Tell us something about you/your team and how and why you decided to focus on this research
- This project began from a simple question: what counts as “political talk” and for whom? Most measures of political discussion capture only the liberal-democratic “first face” of the state (elections, parties, institutions). But for many Americans, especially Black Americans, the most immediate and consequential face of the state is the carceral one: police, courts, correctional systems. I wanted to understand whether everyday conversations about policing and criminal justice function politically even though they fall outside conventional survey items. The project grew out of a broader interest in how racial power structures shape the lived experience of citizenship and what we count as participation.
Summarize the main takeaway of your project.
- Black Americans discuss policing and the criminal justice system more than white Americans — reversing the conventional discussion gap — and these conversations have distinct consequences for efficacy, identity, and engagement.
What made this project a “polcomm project”?

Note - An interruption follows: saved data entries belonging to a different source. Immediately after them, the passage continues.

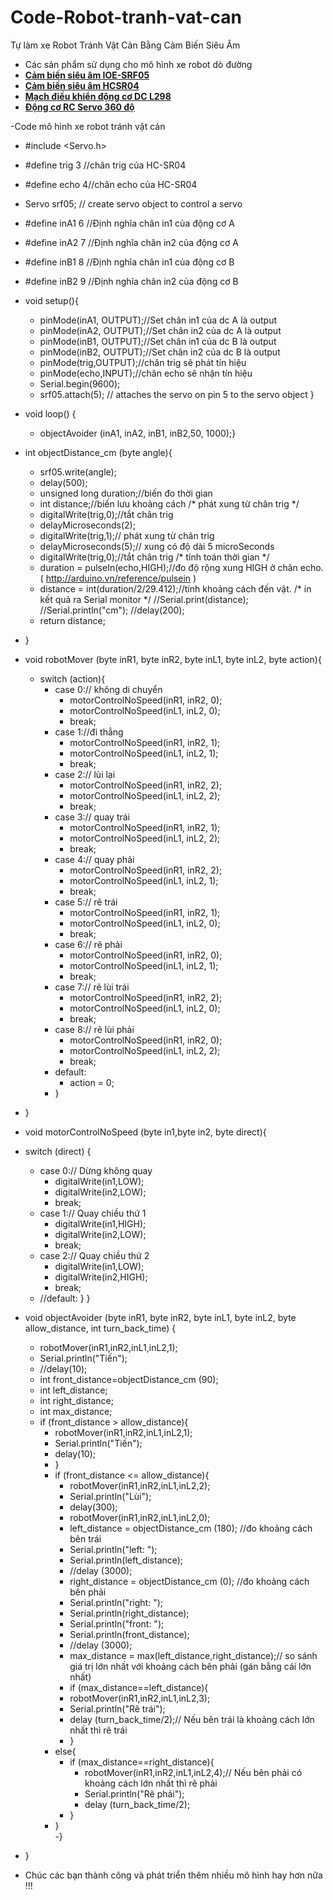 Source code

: # Code-Robot-tranh-vat-can
Tự làm xe Robot Tránh Vật Cản Bằng Cảm Biến Siêu Âm

- Các sản phẩm sử dụng cho mô hình xe robot dò đường 
- <a href="https://nshopvn.com/product/cam-bien-sieu-am-ioe-sr05-ho-tro-ngo-ra-ttl/"><strong>Cảm biến siêu âm IOE-SRF05</strong></a>
- <a href="https://nshopvn.com/product/cam-bien-sieu-am-hc-sr04/"><strong>Cảm biến siêu âm HCSR04</strong></a>
- <a href="https://nshopvn.com/product/mach-dieu-khien-dong-co-dc-l298n/"><strong>Mạch điều khiển động cơ DC L298</strong></a>
- <a href="https://nshopvn.com/product/dong-co-servo-mg996-360-do/"><strong>Động cơ RC Servo 360 độ</strong></a>

-Code mô hình xe robot tránh vật cản
- #include <Servo.h>
- #define trig 3 //chân trig của HC-SR04
- #define echo 4//chân echo của HC-SR04

- Servo srf05;  // create servo object to control a servo
- #define inA1 6 //Định nghĩa chân in1 của động cơ A
- #define inA2 7 //Định nghĩa chân in2 của động cơ A
- #define inB1 8 //Định nghĩa chân in1 của động cơ B
- #define inB2 9 //Định nghĩa chân in2 của động cơ B

- void setup(){
  - pinMode(inA1, OUTPUT);//Set chân in1 của dc A là output
  - pinMode(inA2, OUTPUT);//Set chân in2 của dc A là output
  - pinMode(inB1, OUTPUT);//Set chân in1 của dc B là output
  - pinMode(inB2, OUTPUT);//Set chân in2 của dc B là output
  - pinMode(trig,OUTPUT);//chân trig sẽ phát tín hiệu
  - pinMode(echo,INPUT);//chân echo sẽ nhận tín hiệu
  - Serial.begin(9600);
  - srf05.attach(5);  // attaches the servo on pin 5 to the servo object }

- void loop() {
  - objectAvoider (inA1, inA2, inB1, inB2,50, 1000);}

- int objectDistance_cm (byte angle){
  - srf05.write(angle);
  - delay(500);
  - unsigned long duration;//biến đo thời gian
  - int distance;//biến lưu khoảng cách
 /* phát xung từ chân trig */
  - digitalWrite(trig,0);//tắt chân trig
  - delayMicroseconds(2);
  - digitalWrite(trig,1);// phát xung từ chân trig
  - delayMicroseconds(5);// xung có độ dài 5 microSeconds
  - digitalWrite(trig,0);//tắt chân trig
  /* tính toán thời gian */
  - duration = pulseIn(echo,HIGH);//đo độ rộng xung HIGH ở chân echo. ( http://arduino.vn/reference/pulsein )
  - distance = int(duration/2/29.412);//tính khoảng cách đến vật.
  /* in kết quả ra Serial monitor */
  //Serial.print(distance);
  //Serial.println("cm");
  //delay(200);
  - return distance;
- }

- void robotMover (byte inR1, byte inR2, byte inL1, byte inL2, byte action){
  - switch (action){
    - case 0:// không di chuyển
      - motorControlNoSpeed(inR1, inR2, 0);
      - motorControlNoSpeed(inL1, inL2, 0);
      - break;
    - case 1://đi thẳng
      - motorControlNoSpeed(inR1, inR2, 1);
      - motorControlNoSpeed(inL1, inL2, 1);
      - break;
    - case 2:// lùi lại
      - motorControlNoSpeed(inR1, inR2, 2);
      - motorControlNoSpeed(inL1, inL2, 2);
      - break;
    - case 3:// quay trái
      - motorControlNoSpeed(inR1, inR2, 1);
      - motorControlNoSpeed(inL1, inL2, 2);
      - break;
    - case 4:// quay phải
      - motorControlNoSpeed(inR1, inR2, 2);
      - motorControlNoSpeed(inL1, inL2, 1);
      - break;
    - case 5:// rẽ trái
      - motorControlNoSpeed(inR1, inR2, 1);
      - motorControlNoSpeed(inL1, inL2, 0);
      - break;
    - case 6:// rẽ phải
      - motorControlNoSpeed(inR1, inR2, 0);
      - motorControlNoSpeed(inL1, inL2, 1);
      - break;
    - case 7:// rẽ lùi trái
      - motorControlNoSpeed(inR1, inR2, 2);
      - motorControlNoSpeed(inL1, inL2, 0);
      - break;
    - case 8:// rẽ lùi phải
      - motorControlNoSpeed(inR1, inR2, 0);
      - motorControlNoSpeed(inL1, inL2, 2);
      - break;
    - default:
      - action = 0;
    - }
- }

- void motorControlNoSpeed (byte in1,byte in2, byte direct){
- switch (direct) {
    - case 0:// Dừng không quay
      - digitalWrite(in1,LOW);
      - digitalWrite(in2,LOW);
      - break;
    - case 1:// Quay chiều thứ 1
      - digitalWrite(in1,HIGH);
      - digitalWrite(in2,LOW);
      - break;    
    - case 2:// Quay chiều thứ 2
      - digitalWrite(in1,LOW);
      - digitalWrite(in2,HIGH);
      - break;
    - //default: 
  }
}

- void objectAvoider (byte inR1, byte inR2, byte inL1, byte inL2, byte allow_distance, int turn_back_time) {
  - robotMover(inR1,inR2,inL1,inL2,1);
  - Serial.println("Tiến");
  - //delay(10);
  - int front_distance=objectDistance_cm (90);
  - int left_distance;
  - int right_distance;
  - int max_distance;
  - if (front_distance > allow_distance){
      - robotMover(inR1,inR2,inL1,inL2,1);
      - Serial.println("Tiến");
      - delay(10);
    - }
    - if (front_distance <= allow_distance){    
      - robotMover(inR1,inR2,inL1,inL2,2);
      - Serial.println("Lùi");
      - delay(300);
      - robotMover(inR1,inR2,inL1,inL2,0);
      - left_distance = objectDistance_cm (180); //đo khoảng cách bên trái
      - Serial.println("left: ");    
      - Serial.println(left_distance);
      - //delay (3000);
      - right_distance = objectDistance_cm (0); //đo khoảng cách bên phải
      - Serial.println("right: ");
      - Serial.println(right_distance);
      - Serial.println("front: ");
      - Serial.println(front_distance);
      - //delay (3000);
      - max_distance = max(left_distance,right_distance);// so sánh giá trị lớn nhất với khoảng cách bên phải (gán bằng cái lớn nhất)
      - if  (max_distance==left_distance){
      - robotMover(inR1,inR2,inL1,inL2,3);
      - Serial.println("Rẽ trái");
      - delay (turn_back_time/2);// Nếu bên trái là khoảng cách lớn nhất thì rẽ trái
      - }
     - else{
        - if  (max_distance==right_distance){
          - robotMover(inR1,inR2,inL1,inL2,4);// Nếu bên phải có khoảng cách lớn nhất thì rẽ phải
          - Serial.println("Rẽ phải");
          - delay (turn_back_time/2);
        - }
      - }  
    -}
- }

- Chúc các bạn thành công và phát triển thêm nhiều mô hình hay hơn nữa !!!
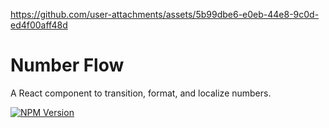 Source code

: https://github.com/user-attachments/assets/5b99dbe6-e0eb-44e8-9c0d-ed4f00aff48d

# Number Flow

A React component to transition, format, and localize numbers.

[![NPM Version](https://img.shields.io/npm/v/number-flow.svg)](https://npmjs.com/package/number-flow)
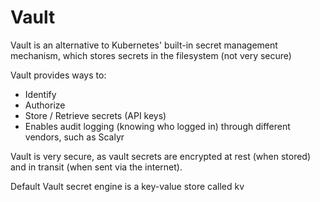 # Vault

Vault is an alternative to Kubernetes' built-in secret management mechanism, which stores secrets in the filesystem (not very secure)

Vault provides ways to:
- Identify
- Authorize
- Store / Retrieve secrets (API keys)
- Enables audit logging (knowing who logged in) through different vendors, such as Scalyr

Vault is very secure, as vault secrets are encrypted at rest (when stored) and in transit (when sent via the internet). 

Default Vault secret engine is a key-value store called kv


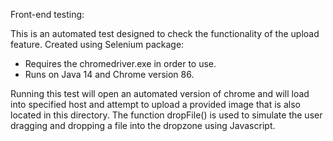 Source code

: Front-end testing:

This is an automated test designed to check the functionality of the upload feature.
Created using Selenium package:
  - Requires the chromedriver.exe in order to use.
  - Runs on Java 14 and Chrome version 86.

Running this test will open an automated version of chrome and will load into specified host and attempt
to upload a provided image that is also located in this directory. The function dropFile() is used to simulate
the user dragging and dropping a file into the dropzone using Javascript.
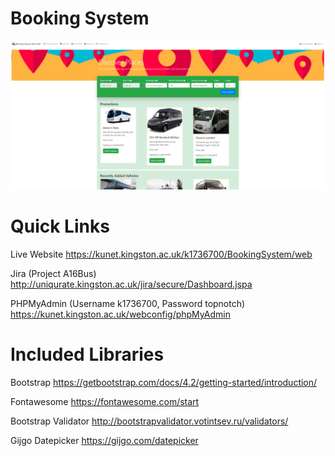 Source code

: Booking System
========================

![](Screenshot.png)

# Quick Links

Live Website
https://kunet.kingston.ac.uk/k1736700/BookingSystem/web

Jira (Project A16Bus)
http://uniqurate.kingston.ac.uk/jira/secure/Dashboard.jspa

PHPMyAdmin (Username k1736700, Password topnotch)
https://kunet.kingston.ac.uk/webconfig/phpMyAdmin

# Included Libraries

Bootstrap
https://getbootstrap.com/docs/4.2/getting-started/introduction/

Fontawesome
https://fontawesome.com/start

Bootstrap Validator
http://bootstrapvalidator.votintsev.ru/validators/

Gijgo Datepicker
https://gijgo.com/datepicker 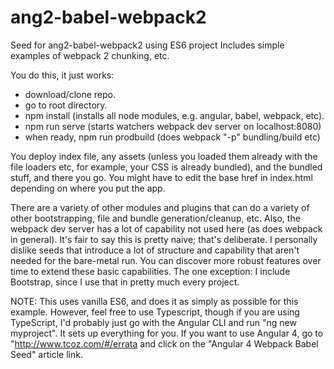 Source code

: # ang2-babel-webpack2
Seed for ang2-babel-webpack2 using ES6 project
Includes simple examples of webpack 2 chunking, etc.

You do this, it just works:

- download/clone repo.
- go to root directory.
- npm install (installs all node modules, e.g. angular, babel, webpack, etc).
- npm run serve (starts watchers webpack dev server on localhost:8080)
- when ready, npm run prodbuild (does webpack "-p" bundling/build etc)

You deploy index file, any assets (unless you loaded them already with the file loaders etc, for example, your CSS is already bundled), and the bundled stuff, and there you go. You might have to edit the base href in index.html depending on where you put the app. 

There are a variety of other modules and plugins that can do a variety of other bootstrapping, file and bundle generation/cleanup, etc. Also, the webpack dev server has a lot of capability not used here (as does webpack in general). It's fair to say this is pretty naive; that's deliberate. I personally dislike seeds that introduce a lot of structure and capability that aren't needed for the bare-metal run. You can discover more robust features over time to extend these basic capabilities. The one exception: I include Bootstrap, since I use that in pretty much every project. 

NOTE: This uses vanilla ES6, and does it as simply as possible for this example. However, feel free to use Typescript, though if you are using TypeScript, I'd probably just go with the Angular CLI and run "ng new myproject". It sets up everything for you. If you want to use Angular 4, go to "http://www.tcoz.com/#/errata and click on the "Angular 4 Webpack Babel Seed" article link.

- The project tries to reconceptualize what counts as political discussion and examine how citizens communicate about different faces of the state. By combining survey methods with “analytic listening” to real-world conversations from the Fora platform, the project demonstrates that what we talk about and the political implications of that talk vary significantly by the domain of politics under discussion. In so doing, the project expands the boundaries of political communication research beyond traditional electoral-representative topics.
What, if anything, would you do differently, if you were to start this project again? (What was the most challenging part of this project? …& how did you overcome those challenges?)
- The most challenging aspect was developing a valid measure of carceral discussion content. Rather than assuming which topics matter, I used grounded theory and “analytic listening” to inductively identify discussion topics from 44 real-world conversations on the Fora platform. This involved multiple rounds of qualitative coding to develop a battery of positive and negative carceral discussion topics. If I were to start again, I might expand the initial listening phase to include more diverse conversation settings and explore additional carceral domains like immigration enforcement earlier in the process.
What other research do you currently see being done in this field and what would you like to see more of in the future?
- There is growing interest in bringing the carceral state into the study of political behavior and communication, but much of the field still defaults to liberal-democratic institutions as the anchor of “politics.” I would love to see more work that treats the state as multifaced and coercive, and that foregrounds how marginalized groups learn about politics through policing, punishment, and surveillance. Methodologically, I also hope to see more efforts to use listening and ethnography not only to illustrate but to build survey instruments.
What’s next? (Follow-up projects? Completely new direction?)
- My next step is to extend the analysis to immigration enforcement and child protective services, two institutions that similarly blur the line between “public policy” and surveillance. More broadly, I see this as part of an effort to reconceptualize participation from the standpoint of those who experience the state primarily as regulation and threat rather than as representation.